I based my recipe loosely on this one, but with a few tweaks of my own. Here's my version, which you could easily make vegan by using olive oil or butter substitute, and vegan mayonnaise.

Lentilwurst (a.k.a. Vegetarian Liverwurst)

1 cup red lentils
1 1/2 cups water
1/4 cup butter (half a stick)
1 pint baby bella mushrooms
1 teaspoon dried sage (not ground - use 1/2 teaspoon if using ground)
1 teaspoon smoked paprika

1/2 teaspoon ground ginger
1/2 teaspoon ground mace (can use nutmeg instead)
1/2 teaspoon black pepper
1/2 teaspoon onion salt
2 heaping tablespoons mayonnaise

Rye bread
Dijon mustard

In a 2 quart saucepan, bring lentils and water to a boil, then reduce heat and cook until lentils are very soft and have absorbed all water (watch out for boiling over and stir occasionally). Meanwhile, clean and finely mince mushrooms. When the lentils are done, remove to a glass dish to cool. Wash the same saucepan and add the butter and spices.
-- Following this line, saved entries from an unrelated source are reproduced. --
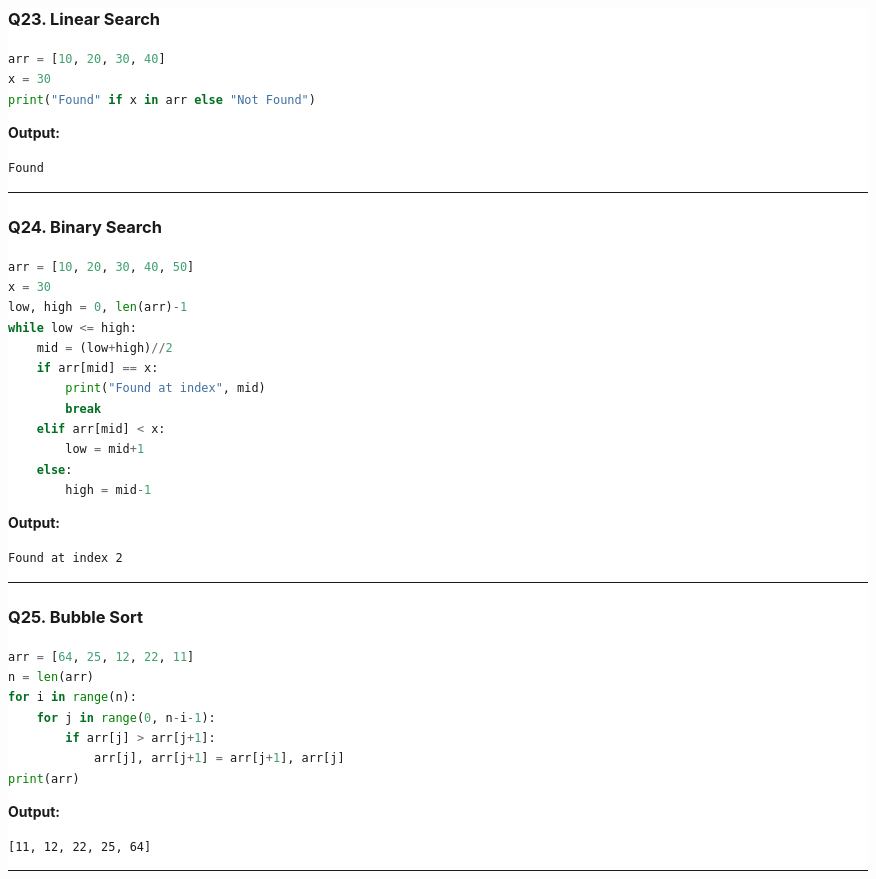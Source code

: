 ### Q23. Linear Search

```python
arr = [10, 20, 30, 40]
x = 30
print("Found" if x in arr else "Not Found")
```

**Output:**

```
Found
```

---

### Q24. Binary Search

```python
arr = [10, 20, 30, 40, 50]
x = 30
low, high = 0, len(arr)-1
while low <= high:
    mid = (low+high)//2
    if arr[mid] == x:
        print("Found at index", mid)
        break
    elif arr[mid] < x:
        low = mid+1
    else:
        high = mid-1
```

**Output:**

```
Found at index 2
```

---

### Q25. Bubble Sort

```python
arr = [64, 25, 12, 22, 11]
n = len(arr)
for i in range(n):
    for j in range(0, n-i-1):
        if arr[j] > arr[j+1]:
            arr[j], arr[j+1] = arr[j+1], arr[j]
print(arr)
```

**Output:**

```
[11, 12, 22, 25, 64]
```

---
When butter is melted, add mushrooms and cook over medium to medium-low heat until the juices and butter are largely reduced. Mix mushrooms, lentils, and mayonnaise until well combined. Chill in a glass container in the fridge. When ready to serve, slice or spread onto rye bread that has been thinly spread with mustard. Eat open faced or closed.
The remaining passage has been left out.